A young and contemporary group of five talented Rigas Doma Kora Skola (Riga's Dome Choir School) graduates, Cosmos transforms well-loved Latvian folk songs and nationally popular compositions by Raimonds Pauls, Imants Kalnins and Prata Vetra's Renars Kaupers into unique vocal arrangements of a capella.
The first of what predictably will be several albums combines a balanced variety of contemporary academic music, jazz, soul and pop. Together, the two countertenors Janis Sipkevics and Andris Sejans, tenor Juris Lisenko, baritone Janis Ozols and bass Janis Stradzins are able to hit possibly every tonal range from bass to soprano. Their talent is at the least, respectable and at the most, awe-inspiring. Although the gel-haired pretty boys may look the part, they are clearly no European boy band.
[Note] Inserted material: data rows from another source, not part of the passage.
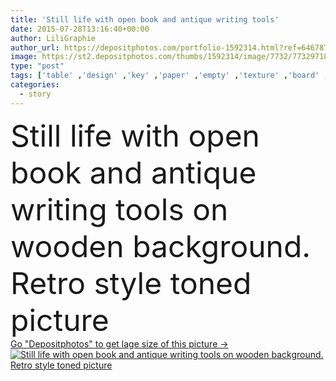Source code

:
 ```yaml
---
title: 'Still life with open book and antique writing tools'
date: 2015-07-28T13:16:40+00:00
author: LiliGraphie
author_url: https://depositphotos.com/portfolio-1592314.html?ref=64678756
image: https://st2.depositphotos.com/thumbs/1592314/image/7732/77329718/api_thumb_450.jpg?forcejpeg=true
type: "post"
tags: ['table' ,'design' ,'key' ,'paper' ,'empty' ,'texture' ,'board' ,'antique' ,'grunge' ,'old' ,'picture' ,'retro' ,'scrapbook' ,'vintage' ,'clock' ,'office' ,'nostalgia' ,'school' ,'letter' ,'desk' ,'accessories' ,'book' ,'tools' ,'page' ,'ancient' ,'supplies' ,'used' ,'stationery' ,'items' ,'handwriting' ,'writer' ,'inkwell' ,'journal' ,'diary' ,'blog' ,'still life' ,'feather pen' ,'Ink pen' ,'pocket watch' ,'wooden background' ,'open book' ,'Past Time' ,'my story' ]
categories: 
  - story
---
```

<div aling="center">
            <font size="60"> Still life with open book and antique writing tools on wooden background. Retro style toned picture</font>   
</div>
<div>
    <a href='https://st2.depositphotos.com/thumbs/1592314/image/7732/77329718/api_thumb_450.jpg?forcejpeg=true?ref=64678756' target=_blank > Go "Depositphotos" to get lage size of this picture ->
        <img href='https://st2.depositphotos.com/thumbs/1592314/image/7732/77329718/api_thumb_450.jpg?forcejpeg=true?ref=64678756' src='https://st2.depositphotos.com/1592314/7732/i/950/depositphotos_77329718-stock-photo-still-life-with-open-book.jpg?forcejpeg=true' alt='Still life with open book and antique writing tools on wooden background. Retro style toned picture' >
    </a>
</div>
Arguably one of the most enchanting songs on the album, which held the number two spot for several weeks on Radio SWH, is Ainars Mielavs' "Savilnoji Mani" (You Stir Me). With much care and delicacy, Cosmos has taken this Latvian favorite and turned it into a captivating composition of rich lead vocals swimming through a bubbly Bobby McFerrinlike background. The title couldn't be more appropriate. The Cosmos arrangement of this love song is indeed stirring.
Another song, equally as moving as the first, is Imants Kalnins' "Dudievins" (Demigod), a traditionally Latvian and poetically whimsical lullaby. The range of vocals from deep bass to Michael Jackson tenor is impressive to say the least. The song has a dreamlike enchantment to it and is hypnotic enough to cure the worst Sunday morning hangover.
The song where the quintet really flex their vocal cords is "Tautas Laiks" (The People's Time). Perhaps the deepest and richest choral song on the album, their voices are almost haunting at times. The background tenors are especially chilling since they carry an echo that could only be created by towering cathedral ceilings.
Other songs on the album include a unique arrangement of a capella soul, jazz and choral hymns with even a splash of beat boxing.
Luckily for us, in only one song does the group come close to fitting that ridiculous barbershop quintet a capella style. I can only imagine that this annoying upbeat jingle was added as a tribute to the founders of this musical art. If anything, the song reminds us of just how far a capella has come. Go and treat your ears.